Problem: A faithful transcription of all lines below is the expected answer.

Records shown:
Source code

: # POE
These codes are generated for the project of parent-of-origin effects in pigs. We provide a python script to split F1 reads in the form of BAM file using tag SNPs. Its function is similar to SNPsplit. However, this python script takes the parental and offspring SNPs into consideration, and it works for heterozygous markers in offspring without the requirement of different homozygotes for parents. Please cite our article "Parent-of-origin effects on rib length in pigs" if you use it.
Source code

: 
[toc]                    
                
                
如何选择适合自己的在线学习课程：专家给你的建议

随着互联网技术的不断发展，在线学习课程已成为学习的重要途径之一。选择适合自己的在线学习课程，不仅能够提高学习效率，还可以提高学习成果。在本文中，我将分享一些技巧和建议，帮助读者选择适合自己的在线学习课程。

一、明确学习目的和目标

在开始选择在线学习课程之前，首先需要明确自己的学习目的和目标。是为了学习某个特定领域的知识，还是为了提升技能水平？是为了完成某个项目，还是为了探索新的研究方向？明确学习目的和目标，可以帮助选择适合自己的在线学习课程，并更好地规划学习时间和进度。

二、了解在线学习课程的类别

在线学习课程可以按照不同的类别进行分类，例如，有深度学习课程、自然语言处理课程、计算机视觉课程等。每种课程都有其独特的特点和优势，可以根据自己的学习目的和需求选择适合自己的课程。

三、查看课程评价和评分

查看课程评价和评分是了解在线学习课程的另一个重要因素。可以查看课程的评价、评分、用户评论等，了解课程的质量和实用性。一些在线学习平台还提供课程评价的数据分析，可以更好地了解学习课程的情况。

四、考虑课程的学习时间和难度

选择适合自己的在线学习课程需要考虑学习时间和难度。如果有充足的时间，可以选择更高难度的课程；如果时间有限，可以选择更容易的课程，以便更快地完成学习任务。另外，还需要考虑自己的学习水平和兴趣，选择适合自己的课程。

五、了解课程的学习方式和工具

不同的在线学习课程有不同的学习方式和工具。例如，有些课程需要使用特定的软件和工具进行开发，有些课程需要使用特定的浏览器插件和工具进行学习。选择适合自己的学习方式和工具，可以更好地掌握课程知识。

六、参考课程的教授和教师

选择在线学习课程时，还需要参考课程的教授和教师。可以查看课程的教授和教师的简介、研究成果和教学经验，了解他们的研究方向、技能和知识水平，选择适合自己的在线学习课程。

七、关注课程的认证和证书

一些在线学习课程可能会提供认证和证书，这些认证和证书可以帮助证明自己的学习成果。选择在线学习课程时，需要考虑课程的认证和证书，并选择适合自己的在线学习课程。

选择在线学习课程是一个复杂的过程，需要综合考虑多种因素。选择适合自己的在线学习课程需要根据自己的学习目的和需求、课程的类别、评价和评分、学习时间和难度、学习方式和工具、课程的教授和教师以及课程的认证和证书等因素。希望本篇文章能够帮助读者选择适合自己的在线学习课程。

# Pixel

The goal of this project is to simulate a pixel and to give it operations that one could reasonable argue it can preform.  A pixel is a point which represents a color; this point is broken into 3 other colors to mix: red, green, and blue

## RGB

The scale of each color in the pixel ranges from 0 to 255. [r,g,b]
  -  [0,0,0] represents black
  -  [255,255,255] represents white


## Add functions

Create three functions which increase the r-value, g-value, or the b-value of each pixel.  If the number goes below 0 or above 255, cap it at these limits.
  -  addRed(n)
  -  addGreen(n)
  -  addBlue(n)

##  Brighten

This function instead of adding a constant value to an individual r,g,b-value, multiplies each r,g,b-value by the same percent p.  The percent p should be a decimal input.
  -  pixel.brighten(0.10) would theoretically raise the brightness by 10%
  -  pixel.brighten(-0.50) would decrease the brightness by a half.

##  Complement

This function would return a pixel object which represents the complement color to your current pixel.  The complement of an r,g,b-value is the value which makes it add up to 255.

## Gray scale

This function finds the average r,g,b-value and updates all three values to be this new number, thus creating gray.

Result of this exercise:
Source code

: # POE
These codes are generated for the project of parent-of-origin effects in pigs. We provide a python script to split F1 reads in the form of BAM file using tag SNPs. Its function is similar to SNPsplit. However, this python script takes the parental and offspring SNPs into consideration, and it works for heterozygous markers in offspring without the requirement of different homozygotes for parents. Please cite our article "Parent-of-origin effects on rib length in pigs" if you use it.
Source code

: 
[toc]                    
                
                
如何选择适合自己的在线学习课程：专家给你的建议

随着互联网技术的不断发展，在线学习课程已成为学习的重要途径之一。选择适合自己的在线学习课程，不仅能够提高学习效率，还可以提高学习成果。在本文中，我将分享一些技巧和建议，帮助读者选择适合自己的在线学习课程。

一、明确学习目的和目标

在开始选择在线学习课程之前，首先需要明确自己的学习目的和目标。是为了学习某个特定领域的知识，还是为了提升技能水平？是为了完成某个项目，还是为了探索新的研究方向？明确学习目的和目标，可以帮助选择适合自己的在线学习课程，并更好地规划学习时间和进度。

二、了解在线学习课程的类别

在线学习课程可以按照不同的类别进行分类，例如，有深度学习课程、自然语言处理课程、计算机视觉课程等。每种课程都有其独特的特点和优势，可以根据自己的学习目的和需求选择适合自己的课程。

三、查看课程评价和评分

查看课程评价和评分是了解在线学习课程的另一个重要因素。可以查看课程的评价、评分、用户评论等，了解课程的质量和实用性。一些在线学习平台还提供课程评价的数据分析，可以更好地了解学习课程的情况。

四、考虑课程的学习时间和难度

选择适合自己的在线学习课程需要考虑学习时间和难度。如果有充足的时间，可以选择更高难度的课程；如果时间有限，可以选择更容易的课程，以便更快地完成学习任务。另外，还需要考虑自己的学习水平和兴趣，选择适合自己的课程。

五、了解课程的学习方式和工具

不同的在线学习课程有不同的学习方式和工具。例如，有些课程需要使用特定的软件和工具进行开发，有些课程需要使用特定的浏览器插件和工具进行学习。选择适合自己的学习方式和工具，可以更好地掌握课程知识。

六、参考课程的教授和教师

选择在线学习课程时，还需要参考课程的教授和教师。可以查看课程的教授和教师的简介、研究成果和教学经验，了解他们的研究方向、技能和知识水平，选择适合自己的在线学习课程。

七、关注课程的认证和证书

一些在线学习课程可能会提供认证和证书，这些认证和证书可以帮助证明自己的学习成果。选择在线学习课程时，需要考虑课程的认证和证书，并选择适合自己的在线学习课程。

选择在线学习课程是一个复杂的过程，需要综合考虑多种因素。选择适合自己的在线学习课程需要根据自己的学习目的和需求、课程的类别、评价和评分、学习时间和难度、学习方式和工具、课程的教授和教师以及课程的认证和证书等因素。希望本篇文章能够帮助读者选择适合自己的在线学习课程。

# Pixel

The goal of this project is to simulate a pixel and to give it operations that one could reasonable argue it can preform.  A pixel is a point which represents a color; this point is broken into 3 other colors to mix: red, green, and blue

## RGB

The scale of each color in the pixel ranges from 0 to 255. [r,g,b]
  -  [0,0,0] represents black
  -  [255,255,255] represents white


## Add functions

Create three functions which increase the r-value, g-value, or the b-value of each pixel.  If the number goes below 0 or above 255, cap it at these limits.
  -  addRed(n)
  -  addGreen(n)
  -  addBlue(n)

##  Brighten

This function instead of adding a constant value to an individual r,g,b-value, multiplies each r,g,b-value by the same percent p.  The percent p should be a decimal input.
  -  pixel.brighten(0.10) would theoretically raise the brightness by 10%
  -  pixel.brighten(-0.50) would decrease the brightness by a half.

##  Complement

This function would return a pixel object which represents the complement color to your current pixel.  The complement of an r,g,b-value is the value which makes it add up to 255.

## Gray scale

This function finds the average r,g,b-value and updates all three values to be this new number, thus creating gray.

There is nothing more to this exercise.